**What to produce**
Where in the records does the word "ldots" occur? Copy each line in which it does.
● ● ● ●
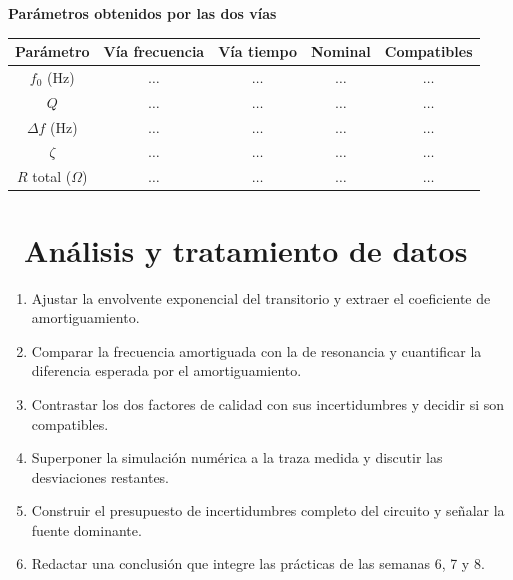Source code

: \documentclass[11pt,a4paper]{article}
\newcommand{\iconotexto}[2]{\textcolor{cyanNeon}{\faIcon{#1}}~#2}
\begin{document}
\begin{center}
\begin{minipage}{\linewidth}
\centering
{\small
\textbf{Parámetros obtenidos por las dos vías}\par\smallskip
\begin{tabular}{@{}ccccc@{}}
\toprule
Parámetro & Vía frecuencia & Vía tiempo & Nominal & Compatibles \\
\midrule
$f_0$ (Hz) & $\ldots$ & $\ldots$ & $\ldots$ & $\ldots$ \\
$Q$ & $\ldots$ & $\ldots$ & $\ldots$ & $\ldots$ \\
$\Delta f$ (Hz) & $\ldots$ & $\ldots$ & $\ldots$ & $\ldots$ \\
$\zeta$ & $\ldots$ & $\ldots$ & $\ldots$ & $\ldots$ \\
$R$ total ($\Omega$) & $\ldots$ & $\ldots$ & $\ldots$ & $\ldots$ \\
\bottomrule
\end{tabular}
}\par{}
\end{minipage}
\end{center}

\section{\iconotexto{calculator}{Análisis y tratamiento de datos}}

\begin{enumerate}[leftmargin=1.4em,itemsep=2pt,topsep=3pt]
  \item Ajustar la envolvente exponencial del transitorio y extraer el coeficiente de amortiguamiento.
  \item Comparar la frecuencia amortiguada con la de resonancia y cuantificar la diferencia esperada por el amortiguamiento.
  \item Contrastar los dos factores de calidad con sus incertidumbres y decidir si son compatibles.
  \item Superponer la simulación numérica a la traza medida y discutir las desviaciones restantes.
  \item Construir el presupuesto de incertidumbres completo del circuito y señalar la fuente dominante.
  \item Redactar una conclusión que integre las prácticas de las semanas 6, 7 y 8.
\end{enumerate}
\end{document}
● ● ● ●
**Result of this exercise**
$f_0$ (Hz) & $\ldots$ & $\ldots$ & $\ldots$ & $\ldots$ \\
$Q$ & $\ldots$ & $\ldots$ & $\ldots$ & $\ldots$ \\
$\Delta f$ (Hz) & $\ldots$ & $\ldots$ & $\ldots$ & $\ldots$ \\
$\zeta$ & $\ldots$ & $\ldots$ & $\ldots$ & $\ldots$ \\
$R$ total ($\Omega$) & $\ldots$ & $\ldots$ & $\ldots$ & $\ldots$ \\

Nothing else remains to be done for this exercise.